(GIVEN RECORDS Opens)

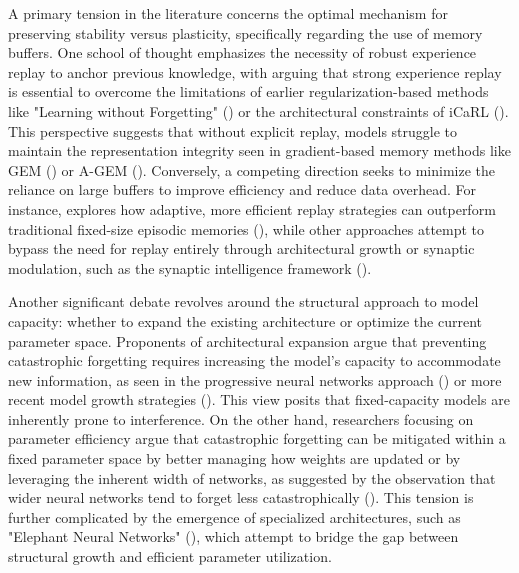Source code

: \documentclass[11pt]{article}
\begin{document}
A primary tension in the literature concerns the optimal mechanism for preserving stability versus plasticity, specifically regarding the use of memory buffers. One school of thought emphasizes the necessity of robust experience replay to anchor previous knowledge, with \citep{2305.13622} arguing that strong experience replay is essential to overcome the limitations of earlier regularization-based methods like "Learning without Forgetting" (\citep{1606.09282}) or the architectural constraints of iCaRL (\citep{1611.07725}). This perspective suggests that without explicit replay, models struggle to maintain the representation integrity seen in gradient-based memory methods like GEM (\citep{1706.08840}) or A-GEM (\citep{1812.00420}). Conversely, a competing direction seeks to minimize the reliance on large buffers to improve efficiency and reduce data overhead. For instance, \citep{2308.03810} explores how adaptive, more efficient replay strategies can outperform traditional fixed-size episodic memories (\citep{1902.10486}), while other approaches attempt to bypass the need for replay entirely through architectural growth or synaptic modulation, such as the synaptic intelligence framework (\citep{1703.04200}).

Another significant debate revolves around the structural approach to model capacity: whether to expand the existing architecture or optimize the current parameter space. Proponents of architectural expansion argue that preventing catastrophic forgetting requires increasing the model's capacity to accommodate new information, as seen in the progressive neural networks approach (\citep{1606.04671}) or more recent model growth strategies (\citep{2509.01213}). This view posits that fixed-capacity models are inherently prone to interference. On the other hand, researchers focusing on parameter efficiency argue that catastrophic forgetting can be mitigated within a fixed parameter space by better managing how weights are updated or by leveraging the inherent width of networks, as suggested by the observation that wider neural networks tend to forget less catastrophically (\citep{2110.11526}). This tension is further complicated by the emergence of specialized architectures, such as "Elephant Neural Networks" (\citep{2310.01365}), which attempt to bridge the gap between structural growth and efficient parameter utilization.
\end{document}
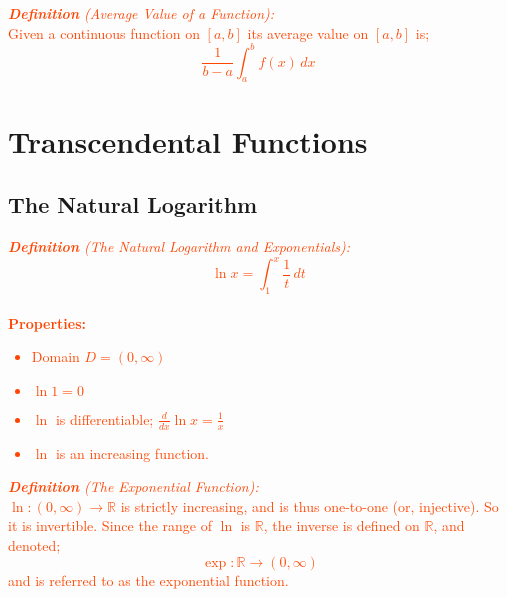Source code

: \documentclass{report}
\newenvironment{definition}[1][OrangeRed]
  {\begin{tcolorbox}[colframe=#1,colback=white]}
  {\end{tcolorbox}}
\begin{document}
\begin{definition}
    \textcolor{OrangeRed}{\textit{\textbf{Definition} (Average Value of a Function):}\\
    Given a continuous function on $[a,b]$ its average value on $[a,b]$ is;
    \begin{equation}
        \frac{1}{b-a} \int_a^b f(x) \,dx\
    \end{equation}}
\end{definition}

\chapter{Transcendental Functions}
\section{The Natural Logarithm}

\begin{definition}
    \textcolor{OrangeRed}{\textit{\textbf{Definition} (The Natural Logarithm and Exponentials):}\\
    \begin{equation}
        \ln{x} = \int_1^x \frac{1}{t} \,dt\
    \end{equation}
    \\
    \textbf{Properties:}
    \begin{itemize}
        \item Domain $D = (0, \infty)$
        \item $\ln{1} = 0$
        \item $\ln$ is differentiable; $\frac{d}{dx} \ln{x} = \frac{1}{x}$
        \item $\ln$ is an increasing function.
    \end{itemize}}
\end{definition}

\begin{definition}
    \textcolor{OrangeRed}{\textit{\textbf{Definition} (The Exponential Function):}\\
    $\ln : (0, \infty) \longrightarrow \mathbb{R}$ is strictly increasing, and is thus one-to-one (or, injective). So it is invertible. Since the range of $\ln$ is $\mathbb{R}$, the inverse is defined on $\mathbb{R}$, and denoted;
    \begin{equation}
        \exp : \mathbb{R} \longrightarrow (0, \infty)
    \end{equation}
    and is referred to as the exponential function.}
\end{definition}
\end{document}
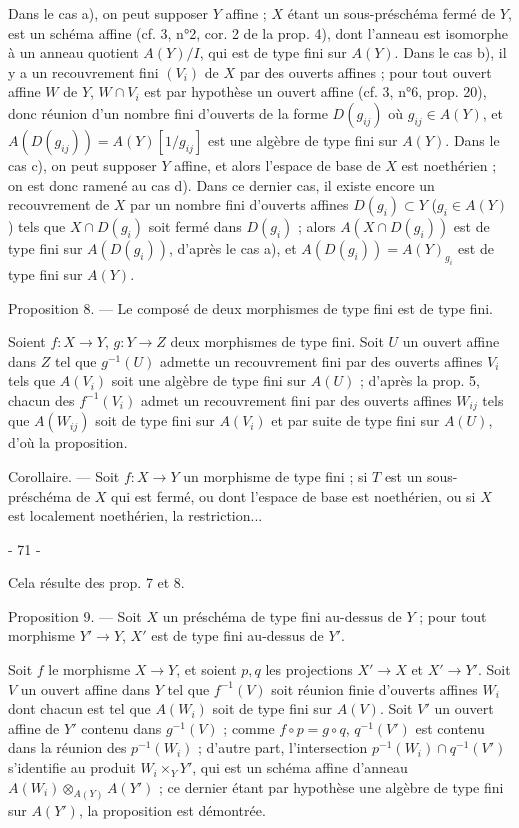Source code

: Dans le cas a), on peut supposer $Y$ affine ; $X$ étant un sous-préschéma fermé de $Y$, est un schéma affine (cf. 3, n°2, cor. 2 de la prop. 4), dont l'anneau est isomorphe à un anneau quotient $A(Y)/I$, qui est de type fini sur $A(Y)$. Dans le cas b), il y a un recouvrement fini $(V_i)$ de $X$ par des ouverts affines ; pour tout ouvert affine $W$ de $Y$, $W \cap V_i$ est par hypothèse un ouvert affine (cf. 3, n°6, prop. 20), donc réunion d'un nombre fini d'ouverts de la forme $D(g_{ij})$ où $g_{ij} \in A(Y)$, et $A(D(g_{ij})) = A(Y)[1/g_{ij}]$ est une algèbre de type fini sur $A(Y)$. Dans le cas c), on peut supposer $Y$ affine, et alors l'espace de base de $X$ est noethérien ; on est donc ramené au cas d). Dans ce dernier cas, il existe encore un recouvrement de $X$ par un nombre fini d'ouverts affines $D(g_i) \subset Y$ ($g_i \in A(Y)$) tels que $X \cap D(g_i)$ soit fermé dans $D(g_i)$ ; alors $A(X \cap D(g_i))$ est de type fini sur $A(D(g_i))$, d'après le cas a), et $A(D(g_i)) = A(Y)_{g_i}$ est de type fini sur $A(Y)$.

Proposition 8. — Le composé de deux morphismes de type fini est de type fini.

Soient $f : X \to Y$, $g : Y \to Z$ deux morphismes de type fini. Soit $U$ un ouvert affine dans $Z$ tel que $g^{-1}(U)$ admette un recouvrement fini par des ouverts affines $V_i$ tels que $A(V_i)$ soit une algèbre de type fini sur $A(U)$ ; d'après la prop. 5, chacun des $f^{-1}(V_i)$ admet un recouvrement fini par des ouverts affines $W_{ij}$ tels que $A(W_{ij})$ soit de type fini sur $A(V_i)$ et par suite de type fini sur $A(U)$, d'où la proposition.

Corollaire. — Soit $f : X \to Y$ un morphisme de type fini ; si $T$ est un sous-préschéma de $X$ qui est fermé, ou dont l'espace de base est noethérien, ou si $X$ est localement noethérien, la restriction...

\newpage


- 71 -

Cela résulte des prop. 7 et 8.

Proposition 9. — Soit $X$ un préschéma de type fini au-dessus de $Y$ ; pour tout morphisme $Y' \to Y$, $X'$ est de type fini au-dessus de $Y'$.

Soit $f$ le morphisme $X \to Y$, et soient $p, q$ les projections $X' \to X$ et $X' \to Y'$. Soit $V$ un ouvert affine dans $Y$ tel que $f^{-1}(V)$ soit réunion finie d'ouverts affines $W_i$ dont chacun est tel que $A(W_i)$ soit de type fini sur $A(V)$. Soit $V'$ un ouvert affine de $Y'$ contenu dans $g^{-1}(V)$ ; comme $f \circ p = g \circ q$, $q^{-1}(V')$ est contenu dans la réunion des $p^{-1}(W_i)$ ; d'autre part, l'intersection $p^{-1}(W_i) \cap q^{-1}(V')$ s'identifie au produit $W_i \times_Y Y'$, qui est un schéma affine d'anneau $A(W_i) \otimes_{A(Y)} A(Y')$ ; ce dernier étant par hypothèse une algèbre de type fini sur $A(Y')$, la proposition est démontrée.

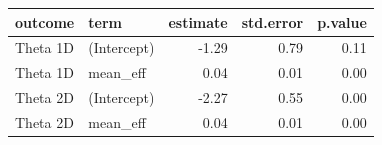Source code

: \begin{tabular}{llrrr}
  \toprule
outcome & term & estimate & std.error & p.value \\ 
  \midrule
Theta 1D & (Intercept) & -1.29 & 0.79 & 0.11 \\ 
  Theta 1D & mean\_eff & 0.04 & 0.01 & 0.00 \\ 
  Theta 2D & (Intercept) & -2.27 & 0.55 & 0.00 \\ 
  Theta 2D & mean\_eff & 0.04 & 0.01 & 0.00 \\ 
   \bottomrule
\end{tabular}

(GIVEN RECORDS Closes)

WHAT THE TASK REQUIRES.
Would you copy all lines in the records where the string "chacun" appears?

SOLUTION FOR THIS TASK.
Soient $f : X \to Y$, $g : Y \to Z$ deux morphismes de type fini. Soit $U$ un ouvert affine dans $Z$ tel que $g^{-1}(U)$ admette un recouvrement fini par des ouverts affines $V_i$ tels que $A(V_i)$ soit une algèbre de type fini sur $A(U)$ ; d'après la prop. 5, chacun des $f^{-1}(V_i)$ admet un recouvrement fini par des ouverts affines $W_{ij}$ tels que $A(W_{ij})$ soit de type fini sur $A(V_i)$ et par suite de type fini sur $A(U)$, d'où la proposition.
Soit $f$ le morphisme $X \to Y$, et soient $p, q$ les projections $X' \to X$ et $X' \to Y'$. Soit $V$ un ouvert affine dans $Y$ tel que $f^{-1}(V)$ soit réunion finie d'ouverts affines $W_i$ dont chacun est tel que $A(W_i)$ soit de type fini sur $A(V)$. Soit $V'$ un ouvert affine de $Y'$ contenu dans $g^{-1}(V)$ ; comme $f \circ p = g \circ q$, $q^{-1}(V')$ est contenu dans la réunion des $p^{-1}(W_i)$ ; d'autre part, l'intersection $p^{-1}(W_i) \cap q^{-1}(V')$ s'identifie au produit $W_i \times_Y Y'$, qui est un schéma affine d'anneau $A(W_i) \otimes_{A(Y)} A(Y')$ ; ce dernier étant par hypothèse une algèbre de type fini sur $A(Y')$, la proposition est démontrée.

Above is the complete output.